Triennial Central Bank Survey of Foreign Exchange and Derivatives Market Activity

Press release  | 
17 June 1997

In December 1996, the central banks of the Group of Ten (G-10) countries agreed to repeat in the spring of 1998 the internationally coordinated survey of foreign exchange and derivatives markets which was carried out in an expanded format for the first time in March-April 1995. Meanwhile, central banks and monetary authorities in approximately 40 countries have decided to participate in the next survey. The objective of the reporting is to obtain reasonably comprehensive and internationally consistent information on the size and structure of foreign exchange and over-the-counter (OTC) derivatives markets. The purpose of the statistics is to increase market transparency and thereby help central banks, other authorities and market participants to better monitor patterns of activity in the global financial system.

The reporting will comprise the collection of market data on turnover in notional amounts of foreign exchange spot and foreign exchange and interest rate OTC derivative transactions on the one hand, and notional amounts and gross market values outstanding of foreign exchange, interest rate, equity, commodity, credit and "other" OTC derivative instruments on the other.

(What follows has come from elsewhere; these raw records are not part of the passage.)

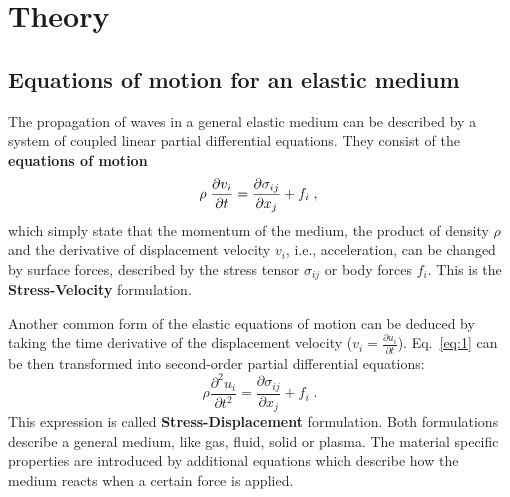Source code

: \section{Theory}
\label{theory}

\subsection{Equations of motion for an elastic medium}
\label{ch:eq_motion_elastic}
The propagation of waves in a general elastic medium can be described by a system of coupled linear partial differential equations. They consist of the \textbf{equations of motion}
\begin{equation}
    \rho\;\frac{\partial v_i}{\partial t} = \frac{\partial \sigma_{ij}}{\partial x_j} + f_i\;,\\
    \label{eq:1}
\end{equation}
which simply state that the momentum of the medium, the product of density $\rho$ and the derivative of displacement velocity $v_i$, i.e., acceleration, can be changed by surface forces, described by the stress tensor $\sigma_{ij}$ or body forces $f_i$. This is the {\textbf{Stress-Velocity}} formulation. 

Another common form of the elastic equations of motion can be deduced by taking the time derivative of the displacement velocity ($v_i = \frac{\partial u_i}{\partial t}$). Eq.~\ref{eq:1} can be then transformed into second-order partial differential equations:
\begin{equation}
    \rho \frac{\partial^2 u_i}{\partial t^2} = \frac{\partial \sigma_{ij}}{\partial x_j} + f_i\;.
    \label{eq:2}
\end{equation}  
This expression is called {\textbf{Stress-Displacement}} formulation. Both formulations describe a general medium, like gas, fluid, solid or plasma. The material specific properties are introduced by additional equations which describe how the medium reacts when a certain force is applied.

In order to preserve consistency with the previous surveys, the turnover part of the survey will be conducted on a locational basis in April 1998 in a format similar to that of the last survey in April 1995. In order to create benchmarks for regular derivatives market reporting in the G-10 countries, which will begin in mid-1998, and to minimise the reporting burden for regular reporters, the format of the amounts outstanding part of the survey has been aligned with the format of regular derivatives market reporting. The data on derivatives outstanding will therefore be collected on a consolidated basis at end-June 1998. To further reduce the reporting burden, only aggregate data are requested on market values and no data will be collected on either turnover or amounts outstanding of exchange-traded derivative instruments, given that timely and comprehensive information on these products is available from the exchanges themselves.